**Dataset content:**
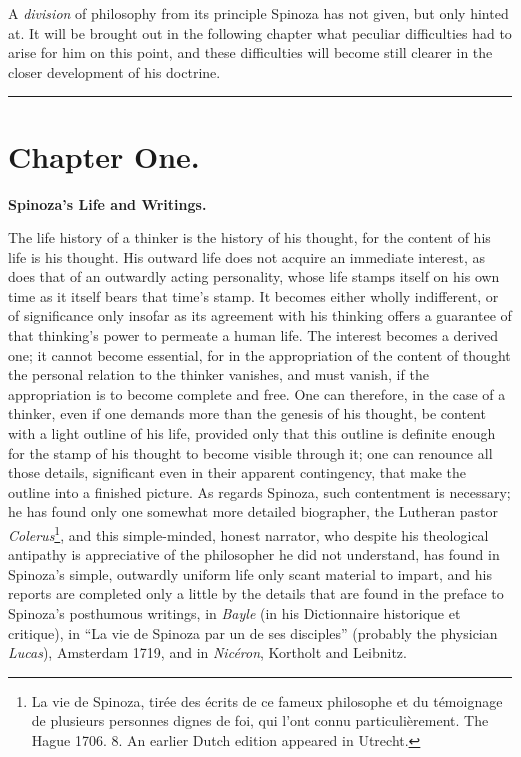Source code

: \documentclass[12pt,a4paper,openany]{book}
\newcommand{\opage}[1]{\marginnote{\footnotesize\textit{[#1]}}}
\begin{document}
A \emph{division} of philosophy from its principle Spinoza has not
given, but only hinted at. It will be brought out in the following
chapter what peculiar difficulties had to arise for him on this point,
and these difficulties will become still clearer in the closer
development of his doctrine.

\bigskip
\begin{center}\rule{2.5cm}{0.4pt}\end{center}

\newpage

\chapter*{Chapter One.}

\begin{center}
\textbf{Spinoza's Life and Writings.}
\end{center}

\opage{27}\setcounter{footnote}{0}The life history of a thinker is the history
of his thought, for the content of his life is his thought. His outward
life does not acquire an immediate interest, as does that of an
outwardly acting personality, whose life stamps itself on his own time
as it itself bears that time's stamp. It becomes either wholly
indifferent, or of significance only insofar as its agreement with his
thinking offers a guarantee of that thinking's power to permeate a human
life. The interest becomes a derived one; it cannot become essential,
for in the appropriation of the content of thought the personal relation
to the thinker vanishes, and must vanish, if the appropriation is to
become complete and free. One can therefore, in the case of a thinker,
even if one demands more than the genesis of his thought, be content
with a light outline of his life, provided only that this outline is
definite enough for the stamp of his thought to become visible through
it; one can renounce all those details, significant even in their
apparent contingency, that make the outline into a finished picture. As
regards Spinoza, such contentment is necessary; he has found only one
somewhat more detailed biographer, the Lutheran pastor
\emph{Colerus}\footnote{La vie de Spinoza, tirée des écrits de ce fameux
philosophe et du témoignage de plusieurs personnes dignes de foi, qui
l'ont connu particulièrement. The Hague 1706. 8. An earlier Dutch
edition appeared in Utrecht.},
\opage{28}and this simple-minded, honest narrator, who despite his
theological antipathy is appreciative of the philosopher he did not
understand, has found in Spinoza's simple, outwardly uniform life only
scant material to impart, and his reports are completed only a little by
the details that are found in the preface to Spinoza's posthumous
writings, in \emph{Bayle} (in his Dictionnaire historique et critique),
in ``La vie de Spinoza par un de ses disciples'' (probably the physician
\emph{Lucas}), Amsterdam 1719, and in \emph{Nicéron}, Kortholt and
Leibnitz.
\end{document}
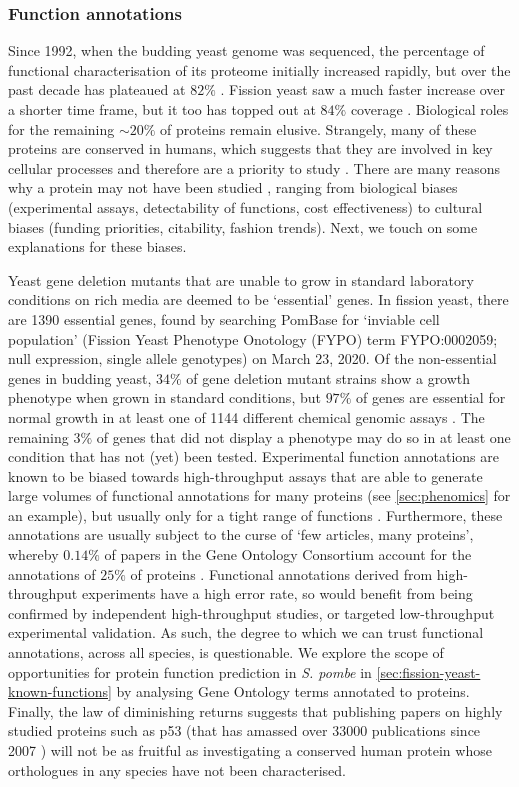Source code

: \subsubsection{Function annotations}

Since 1992, when the budding yeast genome was sequenced, the percentage of functional characterisation of its proteome initially increased rapidly, but over the past decade has plateaued at $82\%$ \cite{Wood2019}. Fission yeast saw a much faster increase over a shorter time frame, but it too has topped out at $84\%$ coverage \cite{Wood2019}. Biological roles for the remaining $\sim 20\%$ of proteins remain elusive. Strangely, many of these proteins are conserved in humans, which suggests that they are involved in key cellular processes and therefore are a priority to study \cite{Wood2019}. There are many reasons why a protein may not have been studied \cite{Stoeger2018}, ranging from biological biases (experimental assays, detectability of functions, cost effectiveness) to cultural biases (funding priorities, citability, fashion trends). Next, we touch on some explanations for these biases.

Yeast gene deletion mutants that are unable to grow in standard laboratory conditions on rich media are deemed to be `essential' genes. In fission yeast, there are \num{1390} essential genes, found by searching PomBase \cite{Lock2018} for `inviable cell population' (Fission Yeast Phenotype Onotology (FYPO) \cite{Harris2013} term FYPO:0002059; null expression, single allele genotypes) on March 23, 2020. Of the non-essential genes in budding yeast, $34\%$ of gene deletion mutant strains show a growth phenotype when grown in standard conditions, but $97\%$ of genes are essential for normal growth in at least one of \num{1144} different chemical genomic assays \cite{Hillenmeyer2008}. The remaining $3\%$ of genes that did not display a phenotype may do so in at least one condition that has not (yet) been tested. Experimental function annotations are known to be biased towards high-throughput assays that are able to generate large volumes of functional annotations for many proteins (see \ref{sec:phenomics} for an example), but usually only for a tight range of functions \cite{Schnoes2013}. Furthermore, these annotations are usually subject to the curse of `few articles, many proteins', whereby $0.14\%$ of papers in the Gene Ontology Consortium account for the annotations of $25\%$ of proteins \cite{Schnoes2013}. Functional annotations derived from high-throughput experiments have a high error rate, so would benefit from being confirmed by independent high-throughput studies, or targeted low-throughput experimental validation. As such, the degree to which we can trust functional annotations, across all species, is questionable. We explore the scope of opportunities for protein function prediction in \emph{S. pombe} in \ref{sec:fission-yeast-known-functions} by analysing Gene Ontology terms annotated to proteins. Finally, the law of diminishing returns suggests that publishing papers on highly studied proteins such as p53 (that has amassed over \num{33000} publications since 2007 \cite{Wood2019}) will not be as fruitful as investigating a conserved human protein whose orthologues in any species have not been characterised.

**Task directions:** Begin at the first line of the entries and stop after the line holding "is the history"; repeat those lines exactly, but not the pictures.

**Solved problem:**
Source code

: \documentclass[12pt,a4paper,openany]{book}
\newcommand{\opage}[1]{\marginnote{\footnotesize\textit{[#1]}}}
\begin{document}
A \emph{division} of philosophy from its principle Spinoza has not
given, but only hinted at. It will be brought out in the following
chapter what peculiar difficulties had to arise for him on this point,
and these difficulties will become still clearer in the closer
development of his doctrine.

\bigskip
\begin{center}\rule{2.5cm}{0.4pt}\end{center}

\newpage

\chapter*{Chapter One.}

\begin{center}
\textbf{Spinoza's Life and Writings.}
\end{center}

\opage{27}\setcounter{footnote}{0}The life history of a thinker is the history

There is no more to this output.